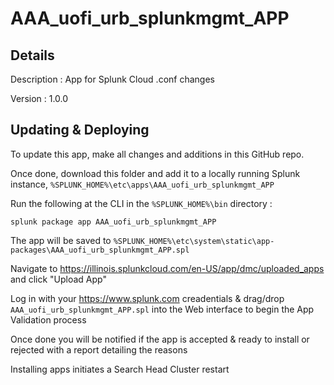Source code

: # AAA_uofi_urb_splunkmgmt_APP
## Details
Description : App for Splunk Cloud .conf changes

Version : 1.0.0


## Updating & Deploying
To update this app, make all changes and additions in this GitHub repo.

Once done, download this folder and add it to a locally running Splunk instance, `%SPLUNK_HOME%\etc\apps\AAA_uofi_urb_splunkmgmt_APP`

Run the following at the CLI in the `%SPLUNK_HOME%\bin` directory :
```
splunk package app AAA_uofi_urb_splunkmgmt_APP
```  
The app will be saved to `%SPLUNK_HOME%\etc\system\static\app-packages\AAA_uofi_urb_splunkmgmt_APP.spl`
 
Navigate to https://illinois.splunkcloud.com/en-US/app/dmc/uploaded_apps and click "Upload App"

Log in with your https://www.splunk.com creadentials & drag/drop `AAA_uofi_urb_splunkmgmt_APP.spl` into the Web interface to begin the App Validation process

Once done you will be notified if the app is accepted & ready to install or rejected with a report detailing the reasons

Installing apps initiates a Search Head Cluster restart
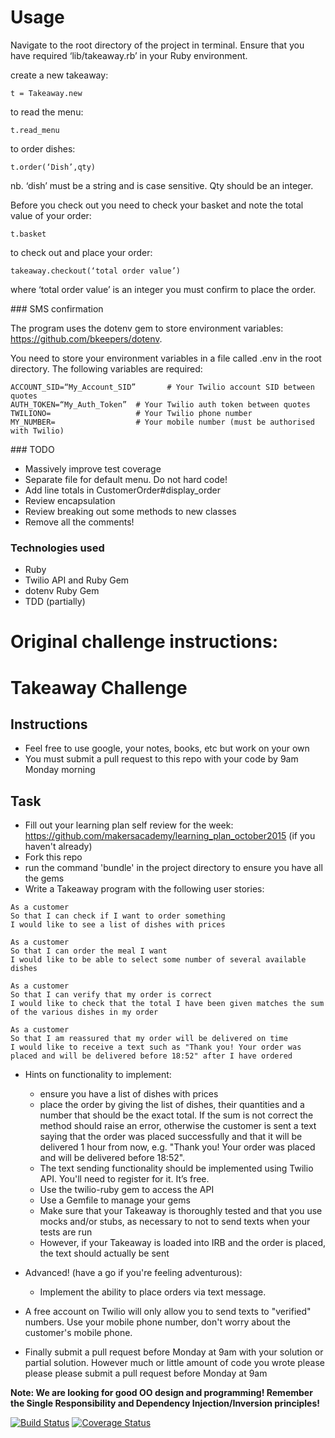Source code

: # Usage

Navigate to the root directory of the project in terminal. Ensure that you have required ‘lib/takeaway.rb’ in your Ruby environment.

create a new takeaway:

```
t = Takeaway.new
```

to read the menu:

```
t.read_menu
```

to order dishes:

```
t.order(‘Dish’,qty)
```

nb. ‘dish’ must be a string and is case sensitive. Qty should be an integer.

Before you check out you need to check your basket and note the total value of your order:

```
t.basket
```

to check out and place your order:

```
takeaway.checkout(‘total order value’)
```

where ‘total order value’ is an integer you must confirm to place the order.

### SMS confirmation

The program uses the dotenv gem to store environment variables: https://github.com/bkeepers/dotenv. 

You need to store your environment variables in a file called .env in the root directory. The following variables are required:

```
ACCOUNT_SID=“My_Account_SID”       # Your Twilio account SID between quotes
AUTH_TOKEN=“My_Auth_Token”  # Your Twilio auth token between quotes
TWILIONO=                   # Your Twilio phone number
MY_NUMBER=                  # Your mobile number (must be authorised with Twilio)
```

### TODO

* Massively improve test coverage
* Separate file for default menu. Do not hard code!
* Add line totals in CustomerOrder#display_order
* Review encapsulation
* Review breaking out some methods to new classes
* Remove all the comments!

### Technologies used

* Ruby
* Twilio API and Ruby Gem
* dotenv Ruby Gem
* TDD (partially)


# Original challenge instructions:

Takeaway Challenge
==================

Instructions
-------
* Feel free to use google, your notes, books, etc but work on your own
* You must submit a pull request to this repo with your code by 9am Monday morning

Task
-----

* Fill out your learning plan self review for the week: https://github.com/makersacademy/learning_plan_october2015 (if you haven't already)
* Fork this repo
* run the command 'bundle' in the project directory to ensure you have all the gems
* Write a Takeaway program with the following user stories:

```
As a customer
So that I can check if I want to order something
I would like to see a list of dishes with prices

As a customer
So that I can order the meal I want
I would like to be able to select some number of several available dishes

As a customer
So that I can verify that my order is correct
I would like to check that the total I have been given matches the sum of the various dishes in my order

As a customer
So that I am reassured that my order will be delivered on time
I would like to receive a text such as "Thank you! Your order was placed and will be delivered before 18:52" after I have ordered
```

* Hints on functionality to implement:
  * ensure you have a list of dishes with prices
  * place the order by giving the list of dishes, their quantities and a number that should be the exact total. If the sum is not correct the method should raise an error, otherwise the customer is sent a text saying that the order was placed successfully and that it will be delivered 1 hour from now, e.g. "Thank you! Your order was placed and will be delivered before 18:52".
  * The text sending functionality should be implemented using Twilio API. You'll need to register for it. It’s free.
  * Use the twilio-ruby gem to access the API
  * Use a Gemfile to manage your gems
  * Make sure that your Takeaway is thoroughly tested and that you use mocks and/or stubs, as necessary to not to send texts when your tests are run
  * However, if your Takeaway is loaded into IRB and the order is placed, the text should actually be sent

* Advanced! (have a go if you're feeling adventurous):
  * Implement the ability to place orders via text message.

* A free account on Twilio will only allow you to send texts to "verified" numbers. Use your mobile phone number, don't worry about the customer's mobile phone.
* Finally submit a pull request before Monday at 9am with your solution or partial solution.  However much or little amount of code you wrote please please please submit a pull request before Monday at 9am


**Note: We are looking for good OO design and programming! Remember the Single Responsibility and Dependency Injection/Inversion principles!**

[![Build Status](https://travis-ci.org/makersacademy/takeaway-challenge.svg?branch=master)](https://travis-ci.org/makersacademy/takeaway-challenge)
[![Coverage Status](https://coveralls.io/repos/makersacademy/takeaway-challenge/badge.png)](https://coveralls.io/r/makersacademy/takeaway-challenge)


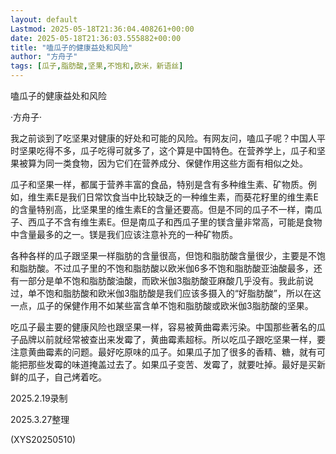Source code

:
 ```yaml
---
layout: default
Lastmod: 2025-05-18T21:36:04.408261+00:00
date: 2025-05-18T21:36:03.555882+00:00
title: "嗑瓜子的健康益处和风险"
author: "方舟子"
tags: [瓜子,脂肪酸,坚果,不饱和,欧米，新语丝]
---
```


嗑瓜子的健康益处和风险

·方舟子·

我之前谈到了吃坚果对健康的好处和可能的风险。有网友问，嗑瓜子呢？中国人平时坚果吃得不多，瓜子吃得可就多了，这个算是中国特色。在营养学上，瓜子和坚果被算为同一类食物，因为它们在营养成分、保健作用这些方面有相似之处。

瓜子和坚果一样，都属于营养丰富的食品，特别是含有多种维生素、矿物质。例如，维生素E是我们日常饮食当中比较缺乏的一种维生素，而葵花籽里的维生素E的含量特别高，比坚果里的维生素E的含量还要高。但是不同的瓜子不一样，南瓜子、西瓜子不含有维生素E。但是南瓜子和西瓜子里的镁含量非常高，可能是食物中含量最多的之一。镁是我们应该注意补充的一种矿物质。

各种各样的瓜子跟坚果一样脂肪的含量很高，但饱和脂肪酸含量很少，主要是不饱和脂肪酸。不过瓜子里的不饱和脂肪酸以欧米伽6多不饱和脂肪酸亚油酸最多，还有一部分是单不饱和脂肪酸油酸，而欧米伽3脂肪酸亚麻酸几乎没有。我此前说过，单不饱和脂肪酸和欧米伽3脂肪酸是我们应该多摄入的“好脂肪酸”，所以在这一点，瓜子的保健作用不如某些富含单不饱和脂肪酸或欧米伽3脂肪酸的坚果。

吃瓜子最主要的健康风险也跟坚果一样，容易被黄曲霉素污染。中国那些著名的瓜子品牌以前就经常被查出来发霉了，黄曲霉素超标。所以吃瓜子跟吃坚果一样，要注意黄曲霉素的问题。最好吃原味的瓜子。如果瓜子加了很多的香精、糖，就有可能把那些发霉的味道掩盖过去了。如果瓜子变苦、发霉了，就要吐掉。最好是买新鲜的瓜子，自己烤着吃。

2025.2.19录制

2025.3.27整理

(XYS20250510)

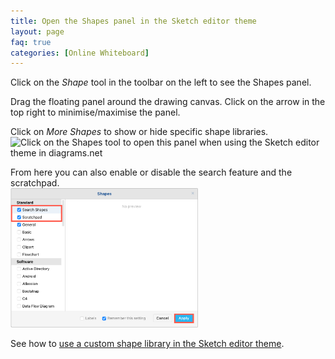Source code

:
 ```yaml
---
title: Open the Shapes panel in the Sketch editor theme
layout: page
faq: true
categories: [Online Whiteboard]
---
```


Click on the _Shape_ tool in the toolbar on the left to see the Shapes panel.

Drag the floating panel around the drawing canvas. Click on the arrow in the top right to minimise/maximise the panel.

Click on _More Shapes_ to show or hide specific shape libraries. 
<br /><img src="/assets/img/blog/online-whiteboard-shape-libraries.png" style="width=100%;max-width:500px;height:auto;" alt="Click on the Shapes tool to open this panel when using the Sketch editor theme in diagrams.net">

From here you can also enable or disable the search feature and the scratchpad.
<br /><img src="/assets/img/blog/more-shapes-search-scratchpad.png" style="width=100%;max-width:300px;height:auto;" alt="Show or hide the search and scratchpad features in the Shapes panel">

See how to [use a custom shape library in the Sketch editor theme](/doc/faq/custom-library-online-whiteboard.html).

== == ==

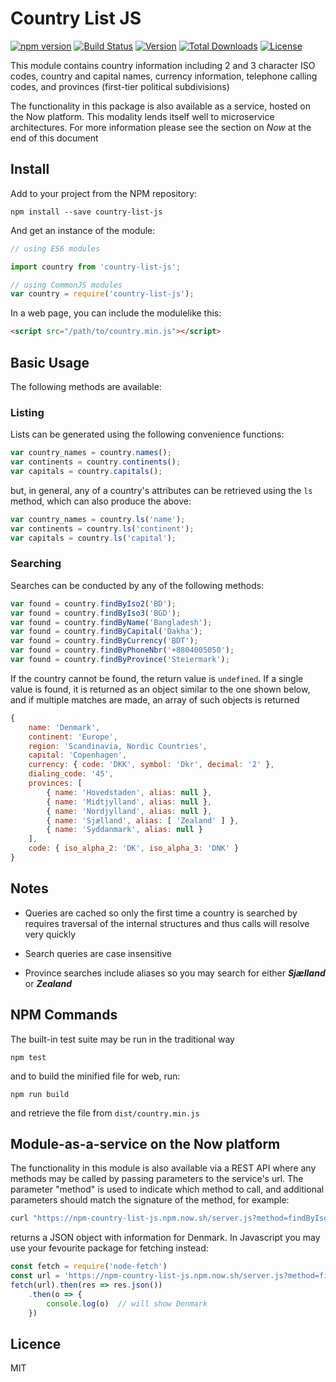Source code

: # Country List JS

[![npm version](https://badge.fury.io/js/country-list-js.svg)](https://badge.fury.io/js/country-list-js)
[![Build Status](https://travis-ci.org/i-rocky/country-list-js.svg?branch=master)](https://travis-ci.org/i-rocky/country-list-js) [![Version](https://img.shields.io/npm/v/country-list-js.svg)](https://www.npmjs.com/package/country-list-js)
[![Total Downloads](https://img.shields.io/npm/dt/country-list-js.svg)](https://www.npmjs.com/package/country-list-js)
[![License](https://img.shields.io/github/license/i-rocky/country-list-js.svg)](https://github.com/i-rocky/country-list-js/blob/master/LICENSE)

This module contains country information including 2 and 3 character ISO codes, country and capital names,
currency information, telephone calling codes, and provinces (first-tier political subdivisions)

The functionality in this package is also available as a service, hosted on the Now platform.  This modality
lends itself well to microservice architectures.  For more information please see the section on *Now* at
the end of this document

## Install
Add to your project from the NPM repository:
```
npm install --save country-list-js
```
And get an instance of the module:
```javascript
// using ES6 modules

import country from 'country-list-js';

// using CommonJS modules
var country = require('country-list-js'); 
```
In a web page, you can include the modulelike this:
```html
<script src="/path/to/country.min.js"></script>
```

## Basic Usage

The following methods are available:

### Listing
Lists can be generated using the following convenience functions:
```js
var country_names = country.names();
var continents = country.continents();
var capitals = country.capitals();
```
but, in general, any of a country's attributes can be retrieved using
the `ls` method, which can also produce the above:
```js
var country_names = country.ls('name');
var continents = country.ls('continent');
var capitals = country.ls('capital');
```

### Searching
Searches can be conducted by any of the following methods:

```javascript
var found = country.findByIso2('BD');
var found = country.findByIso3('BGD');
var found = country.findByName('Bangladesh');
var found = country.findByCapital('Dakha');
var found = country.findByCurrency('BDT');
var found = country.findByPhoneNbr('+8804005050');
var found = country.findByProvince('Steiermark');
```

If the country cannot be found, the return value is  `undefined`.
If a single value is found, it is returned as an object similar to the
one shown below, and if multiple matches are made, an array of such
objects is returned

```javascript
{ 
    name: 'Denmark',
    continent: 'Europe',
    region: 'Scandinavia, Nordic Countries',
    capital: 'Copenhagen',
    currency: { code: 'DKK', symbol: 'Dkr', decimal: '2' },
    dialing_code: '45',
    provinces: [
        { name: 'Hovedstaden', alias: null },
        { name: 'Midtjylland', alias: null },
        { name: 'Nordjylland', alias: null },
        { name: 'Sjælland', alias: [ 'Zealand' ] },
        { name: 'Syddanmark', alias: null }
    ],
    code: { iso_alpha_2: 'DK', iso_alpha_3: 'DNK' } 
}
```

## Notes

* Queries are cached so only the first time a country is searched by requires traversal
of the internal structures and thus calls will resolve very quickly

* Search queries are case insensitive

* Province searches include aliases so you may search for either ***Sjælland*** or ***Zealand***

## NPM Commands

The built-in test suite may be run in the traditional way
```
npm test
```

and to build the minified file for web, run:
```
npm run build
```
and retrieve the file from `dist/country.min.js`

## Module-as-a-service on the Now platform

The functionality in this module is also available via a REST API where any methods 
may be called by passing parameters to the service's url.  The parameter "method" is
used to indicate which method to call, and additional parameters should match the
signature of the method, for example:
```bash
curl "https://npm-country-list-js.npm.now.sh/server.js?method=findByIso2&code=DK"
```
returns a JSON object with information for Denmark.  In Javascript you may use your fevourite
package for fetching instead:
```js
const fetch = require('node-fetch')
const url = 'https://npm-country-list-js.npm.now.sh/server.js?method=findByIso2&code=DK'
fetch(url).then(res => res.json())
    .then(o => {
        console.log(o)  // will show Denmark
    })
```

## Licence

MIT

== == ==

Action item: Here the job is to set down exactly the lines of the material above that fall between the one with "If the country" and the one with "## NPM Commands", inclusive, and nothing beyond them.

Problem solution:
If the country cannot be found, the return value is  `undefined`.
If a single value is found, it is returned as an object similar to the
one shown below, and if multiple matches are made, an array of such
objects is returned

```javascript
{ 
    name: 'Denmark',
    continent: 'Europe',
    region: 'Scandinavia, Nordic Countries',
    capital: 'Copenhagen',
    currency: { code: 'DKK', symbol: 'Dkr', decimal: '2' },
    dialing_code: '45',
    provinces: [
        { name: 'Hovedstaden', alias: null },
        { name: 'Midtjylland', alias: null },
        { name: 'Nordjylland', alias: null },
        { name: 'Sjælland', alias: [ 'Zealand' ] },
        { name: 'Syddanmark', alias: null }
    ],
    code: { iso_alpha_2: 'DK', iso_alpha_3: 'DNK' } 
}
```

## Notes

* Queries are cached so only the first time a country is searched by requires traversal
of the internal structures and thus calls will resolve very quickly

* Search queries are case insensitive

* Province searches include aliases so you may search for either ***Sjælland*** or ***Zealand***

## NPM Commands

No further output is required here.